Main MRSA Drugs not Triggering More Infection?

Link: Nosocomial Infections Due to Methicillin-Resistant Staphylococcus aureus and Vancomycin-Resistant Enterococcus: Relationships with Antibiotic Use and Cost Drivers (March) -- Mauldin et al., 10.1345/aph.1K501 -- The Annals of Pharmacotherapy.

Increased incidence of nosocomial infections due to methicillin-resistant Staphylococcus aureus (MRSA) and vancomycin-resistant Enterococcus (VRE) has been associated with the use of certain antibiotics and has resulted in increased morbidity, mortality, and costs of care. OBJECTIVE: To describe relationships between vancomycin and linezolid use and incidence of these nosocomial infections over time and to determine factors associated with the increased costs of care (cost drivers) associated with affected patients. METHODS: The association between institution-wide antibiotic use and the rate of nosocomial MRSA and VRE infections was assessed using segmented regression analysis for interrupted time series. The effect that patient characteristics and procedures, as well as certain antibiotic use, had on costs and length of stay of patients with MRSA or VRE nosocomial infection was also assessed and cost drivers for the 2 types of infections were compared. RESULTS: Our analysis included 206 patients who developed MRSA (n = 187) or VRE (n = 19) nosocomial infection. Although small numbers of VRE nosocomial infection may limit generalizations from our results, we found no significant relationship between vancomycin or linezolid use and the rate of either infection. While mean hospital costs were similar, cost drivers varied somewhat between infection types. CONCLUSIONS: The incidence of MRSA or VRE infections does not appear to be related to the use of vancomycin or linezolid. Costs of care are quite high in some affected patients and, while mean total hospital costs are similar, cost drivers appear to differ between the 2 infection types.

Vancomycin resistance emerging

Link: Relationships between vancomycin pharmacodynamics and the emergence of vancomycin-intermediate Staphylococcus aureus (VISA) from heterogeneous VISA in an in vitro pharmacodynamic model -- Rose et al., 10.1093/jac/dkn037 -- Journal of Antimicrobial Chemotherapy.

Results: The activity of vancomycin was highly dependent on the bacterial inoculum. At high inoculum, all vancomycin simulations displayed initial killing up to 24 h with no additional activity beyond this time point. Increased vancomycin doses had no impact on overall activity. Although bactericidal activity was achieved in all strains, regardless of the presence of hVISA, ~105cfu/mL of organisms remained after exposure. Doses as high as 5 g every 12 h (fAUC/MIC 799) had little influence on decreasing the hVISA bacterial load.
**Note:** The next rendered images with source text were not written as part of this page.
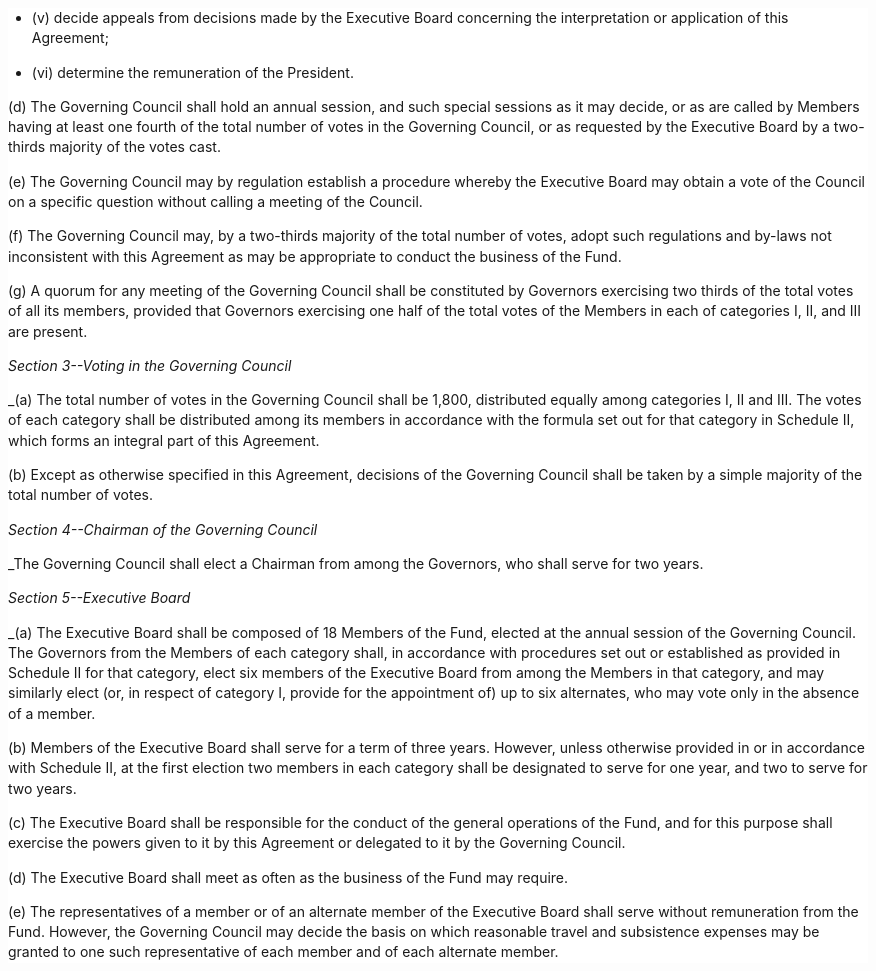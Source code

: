    * (v) decide appeals from decisions made by the Executive Board concerning the interpretation or application of this Agreement;

   * (vi) determine the remuneration of the President.

(d) The Governing Council shall hold an annual session, and such special sessions as it may decide, or as are called by Members having at least one fourth of the total number of votes in the Governing Council, or as requested by the Executive Board by a two-thirds majority of the votes cast.

(e) The Governing Council may by regulation establish a procedure whereby the Executive Board may obtain a vote of the Council on a specific question without calling a meeting of the Council.

(f) The Governing Council may, by a two-thirds majority of the total number of votes, adopt such regulations and by-laws not inconsistent with this Agreement as may be appropriate to conduct the business of the Fund.

(g) A quorum for any meeting of the Governing Council shall be constituted by Governors exercising two thirds of the total votes of all its members, provided that Governors exercising one half of the total votes of the Members in each of categories I, II, and III are present.

_Section 3--Voting in the Governing Council_

_(a)	The total number of votes in the Governing Council shall be 1,800, distributed equally among categories I, II and III. The votes of each category shall be distributed among its members in accordance with the formula set out for that category in Schedule II, which forms an integral part of this Agreement.

(b) Except as otherwise specified in this Agreement, decisions of the Governing Council shall be taken by a simple majority of the total number of votes.

_Section 4--Chairman of the Governing Council_

_The Governing Council shall elect a Chairman from among the Governors, who shall serve for two years.

_Section 5--Executive Board_

_(a)	The Executive Board shall be composed of 18 Members of the Fund, elected at the annual session of the Governing Council. The Governors from the Members of each category shall, in accordance with procedures set out or established as provided in Schedule II for that category, elect six members of the Executive Board from among the Members in that category, and may similarly elect (or, in respect of category I, provide for the appointment of) up to six alternates, who may vote only in the absence of a member.

(b) Members of the Executive Board shall serve for a term of three years. However, unless otherwise provided in or in accordance with Schedule II, at the first election two members in each category shall be designated to serve for one year, and two to serve for two years.

(c) The Executive Board shall be responsible for the conduct of the general operations of the Fund, and for this purpose shall exercise the powers given to it by this Agreement or delegated to it by the Governing Council.

(d) The Executive Board shall meet as often as the business of the Fund may require.

(e) The representatives of a member or of an alternate member of the Executive Board shall serve without remuneration from the Fund. However, the Governing Council may decide the basis on which reasonable travel and subsistence expenses may be granted to one such representative of each member and of each alternate member.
More rapid bactericidal eradication was noted at lower inoculum in the non-hVISA isolate (T99 1.9 h versus 14.1 h and 15.3 h for Mu3 and 1629, respectively; P = 0.001). A 2- to 4-fold increase in vancomycin MIC was noted with both hVISA isolates compared with no increase in non-hVISA at high inoculum. Conclusions: Vancomycin doses ≥2500 mg and 2000 mg every 12 h (fAUC/MIC 374 and 271) suppressed the emergence of MIC increases in Mu3 and 1629, respectively. Our data suggest that at high inoculum, vancomycin has minimal to no activity against hVISA and leads to further reduced susceptibility.

Some MRSA strains need stronger Vancomycin dose

Link: HighWire Press -- Medline Abstract.

Episodes caused by strains with a vancomycin MIC of 2 microg/mL were independently associated with a lower risk of shock (odds ratio [OR], 0.33; 95% confidence interval [CI], 0.15-0.75). Multivariate analysis selected receipt of empirical vancomycin and an isolate with a vancomycin MIC of 2 microg/mL (OR, 6.39; 95% CI, 1.68-24.3), receipt of inappropriate empirical therapy (OR, 3.62; 95% CI, 1.20-10.9), increasing age (OR, 1.02; 95% CI, 1.00-1.04), use of corticosteroids (OR, 1.85; 95% CI, 1.04-3.29), an ultimately (OR, 10.2; 95% CI, 2.85-36.8) or rapidly (OR, 1.81; 95% CI, 1.06-3.10) fatal underlying disease, high-risk (OR, 3.60; 95% CI, 1.89-6.88) and intermediate-risk (OR, 2.18; 95% CI, 1.17-4.04) sources of bacteremia, and shock (OR, 7.38; 95% CI, 4.11-13.3) as the best predictors of mortality. CONCLUSIONS: Mortality associated with MRSA bacteremia was significantly higher when the empirical antibiotic was inappropriate and when vancomycin was empirically used for treatment of infection with strains with a high vancomycin MIC (>1 microg/mL).

Vancomycin not so effective second time round

ink: Microbiological effects of prior vancomycin use in patients with methicillin-resistant Staphylococcus aureus bacteraemia -- Moise et al., 10.1093/jac/dkm445 -- Journal of Antimicrobial Chemotherapy.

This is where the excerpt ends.